Política

STF rejeita pedidos de liberdade do ex-presidente Lula

Colegiado julgou nesta terça os dois pedidos de habeas corpus e prisão foi mantida


A Segunda Turma do Supremo Tribunal Federal (STF) decidiu nesta terça (25) negar pedido feito pela defesa de Luiz Inácio da Silva para soltar o ex-presidente, no caso que envolve a condenação por conta do triplex do Guarujá, um dos processos oriundos da Operação Lava Jato.

Esta foi a primeira decisão envolvendo o ex-presidente.
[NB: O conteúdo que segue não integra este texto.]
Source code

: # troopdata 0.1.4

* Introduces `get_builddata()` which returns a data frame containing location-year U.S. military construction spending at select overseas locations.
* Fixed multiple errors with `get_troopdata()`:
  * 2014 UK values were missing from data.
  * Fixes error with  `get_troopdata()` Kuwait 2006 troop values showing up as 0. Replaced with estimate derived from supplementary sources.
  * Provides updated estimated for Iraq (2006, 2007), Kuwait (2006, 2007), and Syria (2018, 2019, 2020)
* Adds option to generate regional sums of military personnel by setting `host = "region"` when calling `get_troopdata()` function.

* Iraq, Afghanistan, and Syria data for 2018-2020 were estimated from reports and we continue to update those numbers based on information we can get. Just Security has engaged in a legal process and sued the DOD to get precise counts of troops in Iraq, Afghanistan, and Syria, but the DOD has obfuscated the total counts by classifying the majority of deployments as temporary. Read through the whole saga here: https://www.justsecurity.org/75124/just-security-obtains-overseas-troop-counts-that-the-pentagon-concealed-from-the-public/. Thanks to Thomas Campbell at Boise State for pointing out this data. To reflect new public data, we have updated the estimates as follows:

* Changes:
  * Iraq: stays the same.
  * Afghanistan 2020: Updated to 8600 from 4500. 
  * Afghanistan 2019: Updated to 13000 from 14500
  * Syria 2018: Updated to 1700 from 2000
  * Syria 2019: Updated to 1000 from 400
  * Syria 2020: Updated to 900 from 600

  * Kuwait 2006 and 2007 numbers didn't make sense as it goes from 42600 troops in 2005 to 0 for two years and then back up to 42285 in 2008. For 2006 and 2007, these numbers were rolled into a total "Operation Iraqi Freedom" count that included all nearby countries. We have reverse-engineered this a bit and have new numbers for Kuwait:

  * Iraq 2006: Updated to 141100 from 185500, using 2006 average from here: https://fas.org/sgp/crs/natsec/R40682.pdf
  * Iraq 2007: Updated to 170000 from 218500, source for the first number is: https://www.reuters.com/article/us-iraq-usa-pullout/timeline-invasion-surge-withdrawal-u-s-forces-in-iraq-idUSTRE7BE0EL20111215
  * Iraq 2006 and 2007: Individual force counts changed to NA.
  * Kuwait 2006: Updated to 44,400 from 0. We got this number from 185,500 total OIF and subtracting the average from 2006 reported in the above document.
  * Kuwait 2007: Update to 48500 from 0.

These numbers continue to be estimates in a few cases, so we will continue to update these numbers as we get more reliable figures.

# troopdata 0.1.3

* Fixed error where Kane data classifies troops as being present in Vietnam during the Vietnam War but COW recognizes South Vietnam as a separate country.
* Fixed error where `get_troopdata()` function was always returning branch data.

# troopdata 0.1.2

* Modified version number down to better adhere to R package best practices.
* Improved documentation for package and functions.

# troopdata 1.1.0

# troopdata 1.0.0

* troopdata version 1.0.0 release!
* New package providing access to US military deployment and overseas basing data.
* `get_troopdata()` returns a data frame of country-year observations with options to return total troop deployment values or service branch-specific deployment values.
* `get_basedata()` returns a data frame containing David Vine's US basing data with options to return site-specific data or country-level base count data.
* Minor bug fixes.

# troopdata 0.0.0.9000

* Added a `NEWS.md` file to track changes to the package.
Por 4 votos a 1, a turma decidiu manter a decisão individual do ministro Edson Fachin, relator do caso, que rejeitou o pedido de anulação do processo e a concessão de liberdade ao ex-presidente.

Acompanharam o relator os ministros Gilmar Mendes, Celso de Mello e Cármen Lúcia. Ricardo Lewandowski entendeu que os advogados de Lula não conseguiram apresentar sua defesa corretamente e determinou o julgamento do recurso pelo colegiado do STJ.

No habeas corpus, os advogados alegaram suposta imparcialidade do então juiz Sergio Moro para julgar o caso do tríplex do Guarujá e ilegalidades na decisão do ministro Félix Fischer, do Superior Tribunal de Justiça (STJ), que também rejeitou o pedido de revisão da pena.

 

Num segundo momento, o colegiado julgou um habeas corpus no qual a defesa de Lula pediu que fosse declarada a suspeição do então juiz Sergio Moro no julgamento do caso do tríplex no Guarujá (SP) com base nas supostas mensagens divulgadas pelo siteThe Intercept.

Por 3 votos a 2, a Segunda Turma do STF também negou o pedido de liberdade ao ex-presidente.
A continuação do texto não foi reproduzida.